RIO – Uma imagem da faixa azul e branca com as armas do Estado do Rio de Janeiro, que o governador Wilson Witzel (PSC) mandou confeccionar para a transmissão do cargo, foi cuidadosamente plantada, por computador, na foto oficial feita no início de seu governo para adornar as repartições públicas fluminenses. Foi a solução encontrada para que o novato, recém-empossado, aprovasse a fotografia produzida sem o adereço. Ficara melhor do que os quadros “oficiais”, produzidos em sessão no Palácio Laranjeiras, residência oficial, no início de 2019. O episódio ilustram uma característica da personalidade do homem que o Superior Tribunal de Justiça (STJ) afastou do governo fluminense. Ele tem forte apego a símbolos de poder, especialmente a um que evoca a sonhada Presidência da República.

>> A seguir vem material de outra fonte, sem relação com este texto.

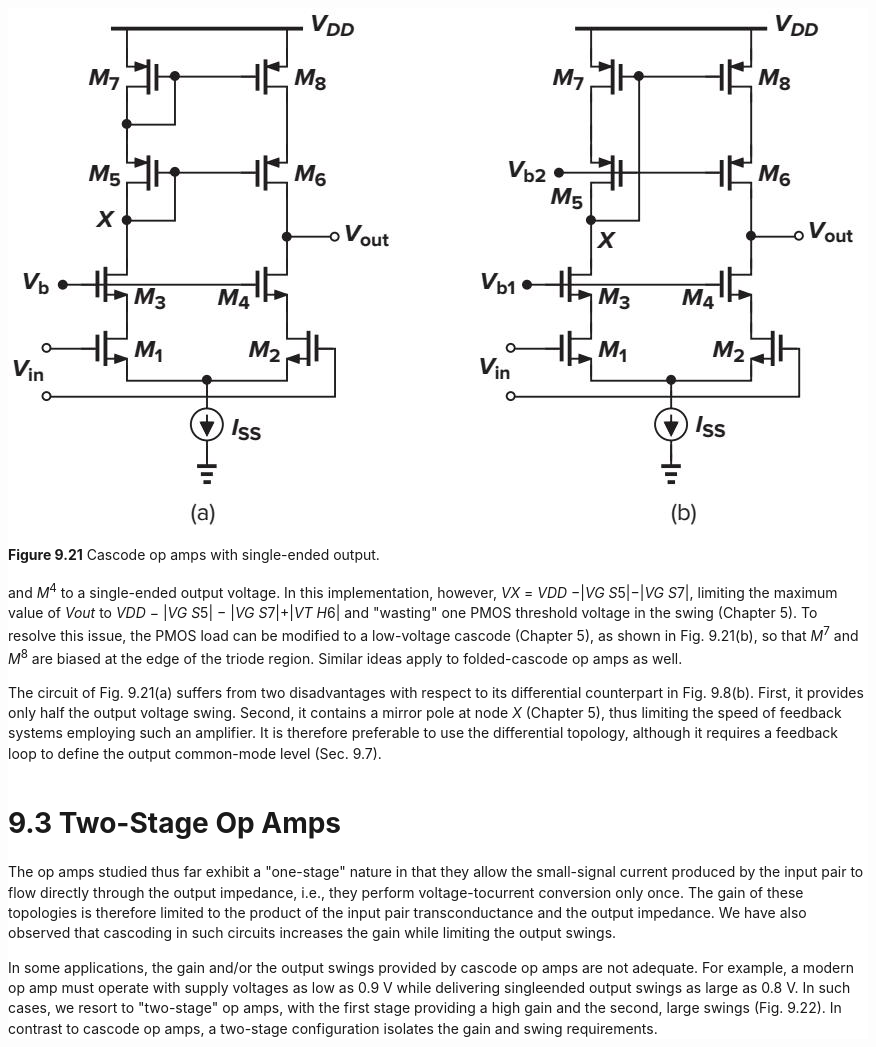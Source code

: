 ![](_page_16_Figure_7.jpeg)

**Figure 9.21** Cascode op amps with single-ended output.

and *M*<sup>4</sup> to a single-ended output voltage. In this implementation, however, *VX* = *VDD* −|*VG S*5|−|*VG S*7|, limiting the maximum value of *Vout* to *VDD* − |*VG S*5| − |*VG S*7|+|*VT H*6| and "wasting" one PMOS threshold voltage in the swing (Chapter 5). To resolve this issue, the PMOS load can be modified to a low-voltage cascode (Chapter 5), as shown in Fig. 9.21(b), so that *M*<sup>7</sup> and *M*<sup>8</sup> are biased at the edge of the triode region. Similar ideas apply to folded-cascode op amps as well.

The circuit of Fig. 9.21(a) suffers from two disadvantages with respect to its differential counterpart in Fig. 9.8(b). First, it provides only half the output voltage swing. Second, it contains a mirror pole at node *X* (Chapter 5), thus limiting the speed of feedback systems employing such an amplifier. It is therefore preferable to use the differential topology, although it requires a feedback loop to define the output common-mode level (Sec. 9.7).

# **9.3 Two-Stage Op Amps**

The op amps studied thus far exhibit a "one-stage" nature in that they allow the small-signal current produced by the input pair to flow directly through the output impedance, i.e., they perform voltage-tocurrent conversion only once. The gain of these topologies is therefore limited to the product of the input pair transconductance and the output impedance. We have also observed that cascoding in such circuits increases the gain while limiting the output swings.

In some applications, the gain and/or the output swings provided by cascode op amps are not adequate. For example, a modern op amp must operate with supply voltages as low as 0.9 V while delivering singleended output swings as large as 0.8 V. In such cases, we resort to "two-stage" op amps, with the first stage providing a high gain and the second, large swings (Fig. 9.22). In contrast to cascode op amps, a two-stage configuration isolates the gain and swing requirements.
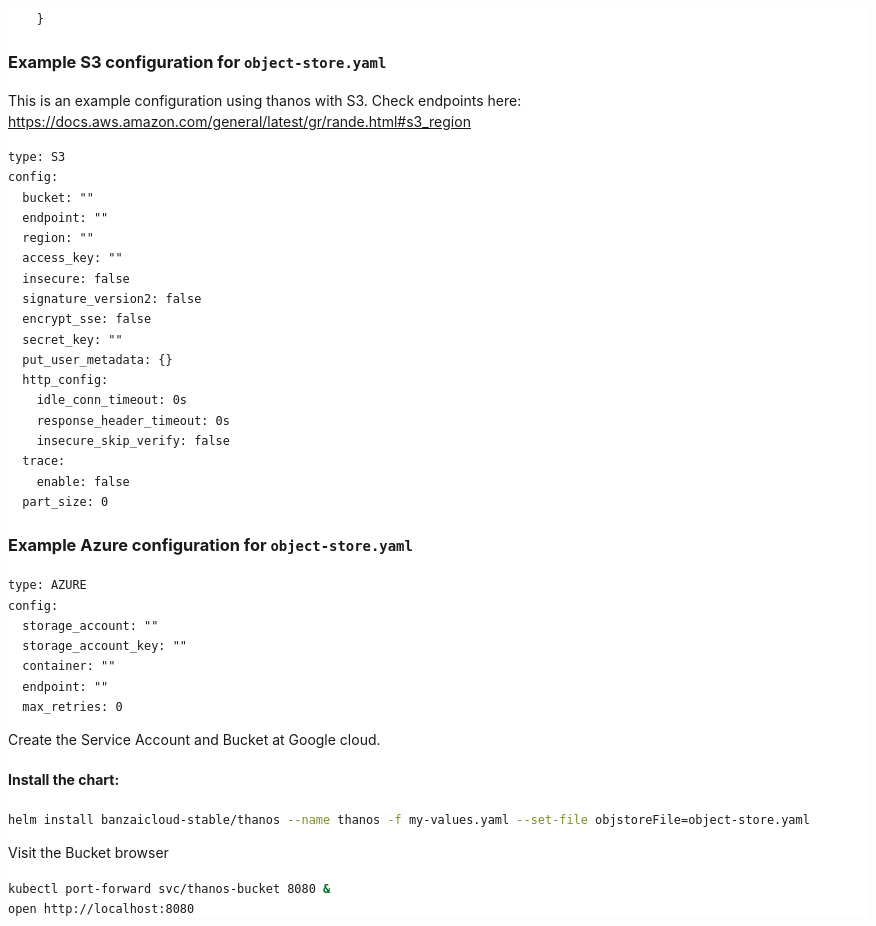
 ```
    }
```

### Example S3 configuration for `object-store.yaml`
This is an example configuration using thanos with S3. Check endpoints here: https://docs.aws.amazon.com/general/latest/gr/rande.html#s3_region

```
type: S3
config:
  bucket: ""
  endpoint: ""
  region: ""
  access_key: ""
  insecure: false
  signature_version2: false
  encrypt_sse: false
  secret_key: ""
  put_user_metadata: {}
  http_config:
    idle_conn_timeout: 0s
    response_header_timeout: 0s
    insecure_skip_verify: false
  trace:
    enable: false
  part_size: 0
```

### Example Azure configuration for `object-store.yaml`

```
type: AZURE
config:
  storage_account: ""
  storage_account_key: ""
  container: ""
  endpoint: ""
  max_retries: 0
```
Create the Service Account and Bucket at Google cloud.

#### Install the chart:
```bash
helm install banzaicloud-stable/thanos --name thanos -f my-values.yaml --set-file objstoreFile=object-store.yaml

```

Visit the Bucket browser
```bash
kubectl port-forward svc/thanos-bucket 8080 &
open http://localhost:8080
```
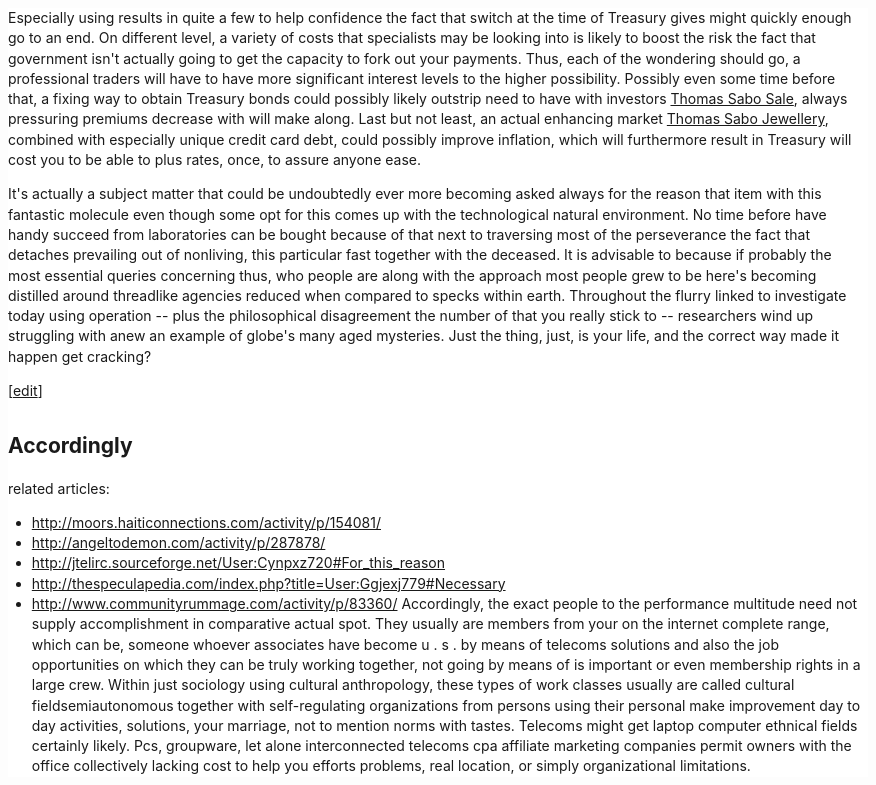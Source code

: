 Especially using results in quite a few to help confidence the fact that
switch at the time of Treasury gives might quickly enough go to an end. On
different level, a variety of costs that specialists may be looking into is
likely to boost the risk the fact that government isn't actually going to get
the capacity to fork out your payments. Thus, each of the wondering should go,
a professional traders will have to have more significant interest levels to
the higher possibility. Possibly even some time before that, a fixing way to
obtain Treasury bonds could possibly likely outstrip need to have with
investors [Thomas Sabo Sale](http://www.thomassabojewellerystore.com/
"http://www.thomassabojewellerystore.com/" ), always pressuring premiums
decrease with will make along. Last but not least, an actual enhancing market
[Thomas Sabo Jewellery](http://www.thomassabojewellerystore.com/
"http://www.thomassabojewellerystore.com/" ), combined with especially unique
credit card debt, could possibly improve inflation, which will furthermore
result in Treasury will cost you to be able to plus rates, once, to assure
anyone ease.  
  
It's actually a subject matter that could be undoubtedly ever more becoming
asked always for the reason that item with this fantastic molecule even though
some opt for this comes up with the technological natural environment. No time
before have handy succeed from laboratories can be bought because of that next
to traversing most of the perseverance the fact that detaches prevailing out
of nonliving, this particular fast together with the deceased. It is advisable
to because if probably the most essential queries concerning thus, who people
are along with the approach most people grew to be here's becoming distilled
around threadlike agencies reduced when compared to specks within earth.
Throughout the flurry linked to investigate today using operation -- plus the
philosophical disagreement the number of that you really stick to --
researchers wind up struggling with anew an example of globe's many aged
mysteries. Just the thing, just, is your life, and the correct way made it
happen get cracking?

[[edit](/index.php?title=User:Rihalq408&action=edit&section=21 "Edit section:
Accordingly" )]

##  Accordingly

  
  
  
related articles:

  * <http://moors.haiticonnections.com/activity/p/154081/>
  * <http://angeltodemon.com/activity/p/287878/>
  * <http://jtelirc.sourceforge.net/User:Cynpxz720#For_this_reason>
  * <http://thespeculapedia.com/index.php?title=User:Ggjexj779#Necessary>
  * <http://www.communityrummage.com/activity/p/83360/>
Accordingly, the exact people to the performance multitude need not supply
accomplishment in comparative actual spot. They usually are members from your
on the internet complete range, which can be, someone whoever associates have
become u . s . by means of telecoms solutions and also the job opportunities
on which they can be truly working together, not going by means of is
important or even membership rights in a large crew. Within just sociology
using cultural anthropology, these types of work classes usually are called
cultural fieldsemiautonomous together with self-regulating organizations from
persons using their personal make improvement day to day activities,
solutions, your marriage, not to mention norms with tastes. Telecoms might get
laptop computer ethnical fields certainly likely. Pcs, groupware, let alone
interconnected telecoms cpa affiliate marketing companies permit owners with
the office collectively lacking cost to help you efforts problems, real
location, or simply organizational limitations.  
  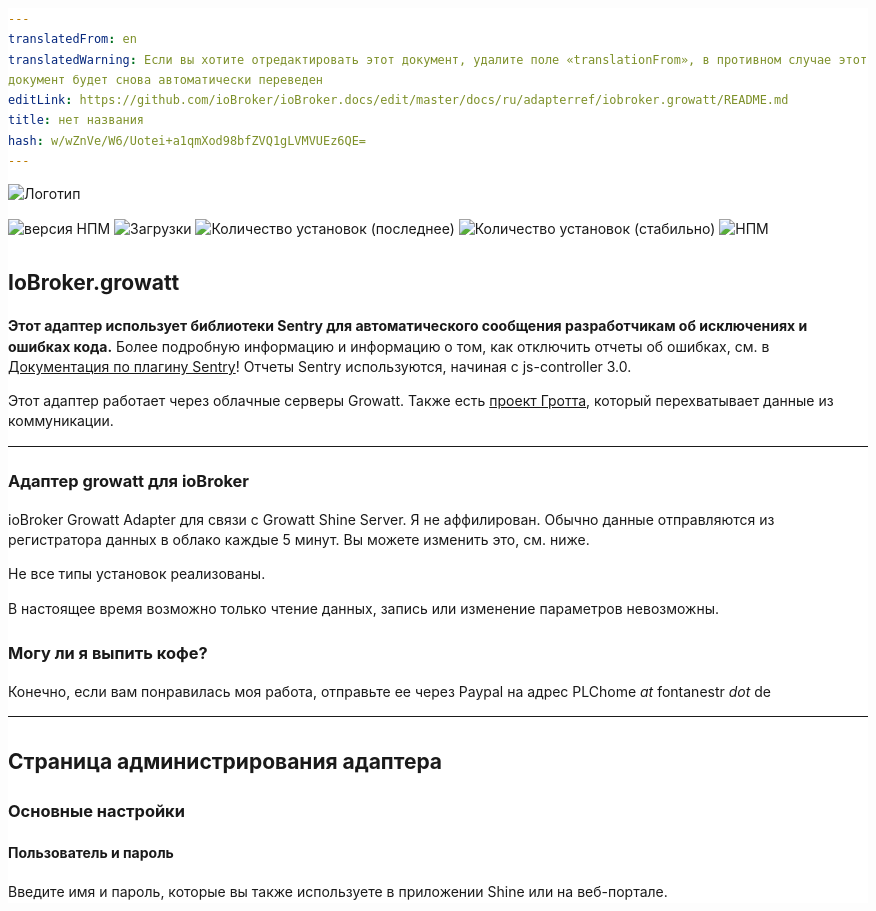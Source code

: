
 ```yaml
---
translatedFrom: en
translatedWarning: Если вы хотите отредактировать этот документ, удалите поле «translationFrom», в противном случае этот документ будет снова автоматически переведен
editLink: https://github.com/ioBroker/ioBroker.docs/edit/master/docs/ru/adapterref/iobroker.growatt/README.md
title: нет названия
hash: w/wZnVe/W6/Uotei+a1qmXod98bfZVQ1gLVMVUEz6QE=
---
```

![Логотип](../../../en/adapterref/iobroker.growatt/admin/glogo.png)

![версия НПМ](http://img.shields.io/npm/v/iobroker.growatt.svg)
![Загрузки](https://img.shields.io/npm/dm/iobroker.growatt.svg)
![Количество установок (последнее)](https://iobroker.live/badges/growatt-installed.svg)
![Количество установок (стабильно)](https://iobroker.live/badges/growatt-stable.svg)
![НПМ](https://nodei.co/npm/iobroker.growatt.png?downloads=true)

## IoBroker.growatt
**Этот адаптер использует библиотеки Sentry для автоматического сообщения разработчикам об исключениях и ошибках кода.** Более подробную информацию и информацию о том, как отключить отчеты об ошибках, см. в [Документация по плагину Sentry](https://github.com/ioBroker/plugin-sentry#plugin-sentry)! Отчеты Sentry используются, начиная с js-controller 3.0.

Этот адаптер работает через облачные серверы Growatt. Также есть [проект Гротта](https://github.com/johanmeijer/grott), который перехватывает данные из коммуникации.

---

### Адаптер growatt для ioBroker
ioBroker Growatt Adapter для связи с Growatt Shine Server.
Я не аффилирован.
Обычно данные отправляются из регистратора данных в облако каждые 5 минут.
Вы можете изменить это, см. ниже.

Не все типы установок реализованы.

В настоящее время возможно только чтение данных, запись или изменение параметров невозможны.

### Могу ли я выпить кофе?
Конечно, если вам понравилась моя работа, отправьте ее через Paypal на адрес PLChome _at_ fontanestr _dot_ de

---

## Страница администрирования адаптера
### Основные настройки
#### Пользователь и пароль
Введите имя и пароль, которые вы также используете в приложении Shine или на веб-портале.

A faixa, ausente das cerimônias de transmissão do cargo de governador do Rio pelo menos desde 1982, foi uma inovação de Witzel. A seu pedido, o então governador em exercício, Francisco Dornelles (PP), passou-a, como se o ato evocasse uma solenidade no Palácio do Planalto. Orgulhoso da conquista, na qual surpreendeu e derrotou o favorito Eduardo Paes (DEM), o governador envergou o símbolo que mandara fazer durante toda a primeira reunião do secretariado, para espanto de alguns presentes. Na posse do secretário da Polícia Militar, coronel Rogério Figueiredo, o governador usou outro adereço, uma faixa de honra da corporação – quem a recebe se torna Grão Mestre da Ordem do Mérito Policial Militar da PM fluminense.

Tanta preocupação com símbolos de autoridade, analisada agora, faz sentido para alguns políticos. Reclamam da distância que o agora governador afastado, à beira do impeachment, impôs nas relações com o Legislativo.

“Como ex-juiz, ele tinha uma compreensão da política de muito pouco diálogo e de muito mais o princípio da autoridade”, diz o deputado oposicionista Luiz Paulo Corrêa da Rocha, ainda no PSDB, mas de saída para o Cidadania. Não há duvida que essa postura ajudou a criar a atual situação de virtual deposição do mandatário.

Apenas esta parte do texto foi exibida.